Return every line of the data below, exactly.
------------------------------
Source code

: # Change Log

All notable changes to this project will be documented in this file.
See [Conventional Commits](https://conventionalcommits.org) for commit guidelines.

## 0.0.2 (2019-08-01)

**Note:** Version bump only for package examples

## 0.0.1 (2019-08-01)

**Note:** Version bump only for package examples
------------------------------
[ANSWER TO THE PROBLEM]
Source code

: # Change Log

All notable changes to this project will be documented in this file.
See [Conventional Commits](https://conventionalcommits.org) for commit guidelines.

## 0.0.2 (2019-08-01)

**Note:** Version bump only for package examples

## 0.0.1 (2019-08-01)

**Note:** Version bump only for package examples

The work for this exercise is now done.